Odio tutto ciò che è banale.
È sempre stato così, sin da quando ero ragazzo, studente al liceo e poi all’università.
Se una lezione prendeva il corso della banalità, dapprima mi annoiavo, e poi facevo in modo di squagliarmela.
Per me è un dato di fatto.
Ed ora vorrei fare tre esempi di avvenimenti attuali che mi danno questa sensazione di vuoto, di inutilità.
La mania tutta italica di costruire miti nello sport, come il tifo nel calcio, o la mitizzazione di un Jannik Sinner nel tennis odierno e in generale il trasferire emozioni ed entusiasmi su un soggetto esterno, visto che si è poco soddisfatti di se stessi.
È una operazione che mi è sempre sembrata molto banale, poiché ognuno dovrebbe trarre il massimo da se stesso: solo poche, pochissime imprese eccezionali hanno il diritto di estrarre il nostro entusiasmo, ad esempio salire il monte Everest senza respiratore, oppure scendere negli abissi marini per una finalità precisa, ad esempio recuperare il Titanic.
Ma anche queste sono notazioni puramente personali, non universali.
In generale, nello sport, ci sono esaltazioni collettive, con tanto di bandiere e fanfare, per persone che si sono confrontate individualmente, personalmente nel loro sport.
Non hanno bisogno di esaltazioni collettive sulle loro spalle.
In politica, nel nostro paese, le due ragazze del giorno, la Meloni e la Schlein, si danno ad affermazioni del tutto banali ogni giorno.
La prima con declamazioni proto-ciceroniane di dubbio livello, la seconda con una sfilza di slogan da fotocopiatrice.
A parte il discorso di presunte quote rosa, che sono alla moda, contro l’unico trio di Verità composto da “titolo, merito, competenze”, anche qui assistiamo giornalmente ad una ebollizione di dichiarazioni che sono diffuse soltanto perché le due ragazze hanno raggiunto, meritatamente o no, posizioni di potere.

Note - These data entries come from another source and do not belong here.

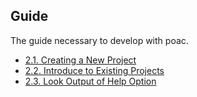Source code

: ## Guide

The guide necessary to develop with poac.
* [2.1. Creating a New Project](creating-a-new-project.md)
* [2.2. Introduce to Existing Projects](introduce-to-existing-projects.md)
* [2.3. Look Output of Help Option](look-output-of-help-option.md)
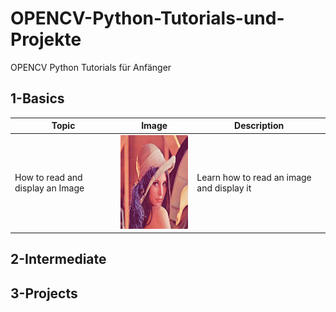 # OPENCV-Python-Tutorials-und-Projekte
OPENCV Python Tutorials für Anfänger

## 1-Basics 
|  Topic        |  Image        |  Description      | 
|  ------------ | ------------  | ------------      |
|How to read and display an Image|<img src="https://github.com/ELMehdiNaor/OPENCV-Python-Tutorials-und-Projekte/blob/main/Resources/lena.png" width="150" height="150">|Learn how to read an image and display it|

 
## 2-Intermediate 

## 3-Projects 
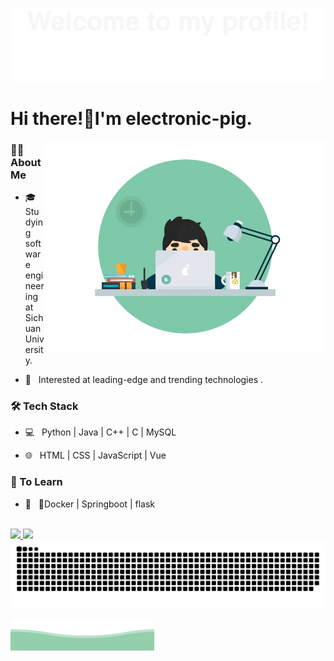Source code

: ![](assets/header.svg)
# Hi there!👋I'm electronic-pig.
<img align='right' src="./assets/image.gif" width="450" alt="image">

### 👨🏻 About Me 

- 🎓 &nbsp; Studying software engineering at Sichuan University.

- 🤠 &nbsp; Interested at leading-edge and trending technologies .

### 🛠 Tech Stack

- 💻 &nbsp; Python | Java | C++ | C | MySQL

- 🌐 &nbsp; HTML | CSS | JavaScript | Vue

### 📖 To Learn

- 🔧 &nbsp; 🐳Docker | Springboot | flask

<br/>
<a href="https://github.com/electronic-pig">
  <img height="180em" src="https://github-readme-stats-electronic-pig.vercel.app/api?username=electronic-pig&include_all_commits=true&hide=issues&count_private=true&show_icons=true&rank_icon=github&bg_color=45,8ecda7,839ece&title_color=fff&text_color=fff&icon_color=fff" />
  <img height="180em" src="https://github-readme-stats-electronic-pig.vercel.app/api/top-langs/?username=electronic-pig&show_icons=true&layout=compact&bg_color=45,839ece,8ecda7&title_color=fff&text_color=fff&icon_color=fff" />
</a>
<br/>
<picture>
  <source media="(prefers-color-scheme: dark)" srcset="https://raw.githubusercontent.com/electronic-pig/electronic-pig/output/github-contribution-grid-snake-dark.svg">
  <source media="(prefers-color-scheme: light)" srcset="https://raw.githubusercontent.com/electronic-pig/electronic-pig/output/github-contribution-grid-snake.svg">
  <img alt="github contribution grid snake animation" src="https://raw.githubusercontent.com/electronic-pig/electronic-pig/output/github-contribution-grid-snake.svg">
</picture>

![](assets/footer.svg)
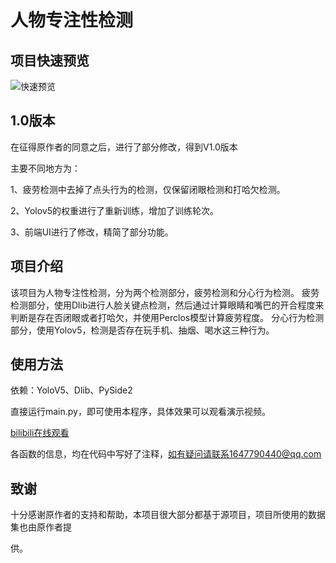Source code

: # 人物专注性检测

## 项目快速预览

![快速预览](images/1620298460804.gif?raw=true"快速预览")
## 1.0版本
在征得原作者的同意之后，进行了部分修改，得到V1.0版本

主要不同地方为：

1、疲劳检测中去掉了点头行为的检测，仅保留闭眼检测和打哈欠检测。

2、Yolov5的权重进行了重新训练，增加了训练轮次。

3、前端UI进行了修改，精简了部分功能。

## 项目介绍
该项目为人物专注性检测，分为两个检测部分，疲劳检测和分心行为检测。
疲劳检测部分，使用Dlib进行人脸关键点检测，然后通过计算眼睛和嘴巴的开合程度来判断是存在否闭眼或者打哈欠，并使用Perclos模型计算疲劳程度。
分心行为检测部分，使用Yolov5，检测是否存在玩手机、抽烟、喝水这三种行为。

## 使用方法
依赖：YoloV5、Dlib、PySide2

直接运行main.py，即可使用本程序，具体效果可以观看演示视频。

[bilibili在线观看](https://www.bilibili.com/video/BV1MK4y1d7a8/)

各函数的信息，均在代码中写好了注释，如有疑问请联系1647790440@qq.com

## 致谢
十分感谢原作者的支持和帮助，本项目很大部分都基于源项目，项目所使用的数据集也由原作者提

供。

Ma è forse questa la Politica di cui parlavano Platone ed Aristotele, quando alludevano ad una città perfetta?
Mah…
Ma, come ex chierichetto e come ex seminarista, devo dire che le banalità che più mi feriscono provengono dalle labbra dell’attuale Papa.
Mentre il Cristianesimo è sotto attacco in tutte le parti del mondo, e le chiese esplodono sotto i colpi dei terroristi dal nord al sud, l’attuale Vescovo di Roma si concede simpatiche visite pastorali in tutto il mondo, auspicando una pace che tutti, cristiani e non cristiani, si augurano per il loro benessere, mentre egli recita un mea culpa per gli atti di pedofilia all’interno della chiesa, cosa che sarebbe dovuta avvenire almeno cinquanta anni fa.
Non voglio fare il laudator temporis acti, ma la mia veneranda età mi permette di ricordare con affetto le potenti parole messianiche di Papa Wojtyla, o la sapiente parola biblica di Ratzinger.
La parola, signori, conta, specialmente in un contesto religioso: non è qualcosa che si può togliere o aggiungere a caso, ma ha una sua valenza fondamentale.
Per gli amanti del cinema, ricordiamo la mirabile scena di “Ordet” di Dreyer, in cui la parola addirittura ridà la vita.
Il banale, sicuramente, è uno dei nemici della nostra epoca, qualcosa da cui bisogna guardarsi quotidianamente, come da un morso del cobra.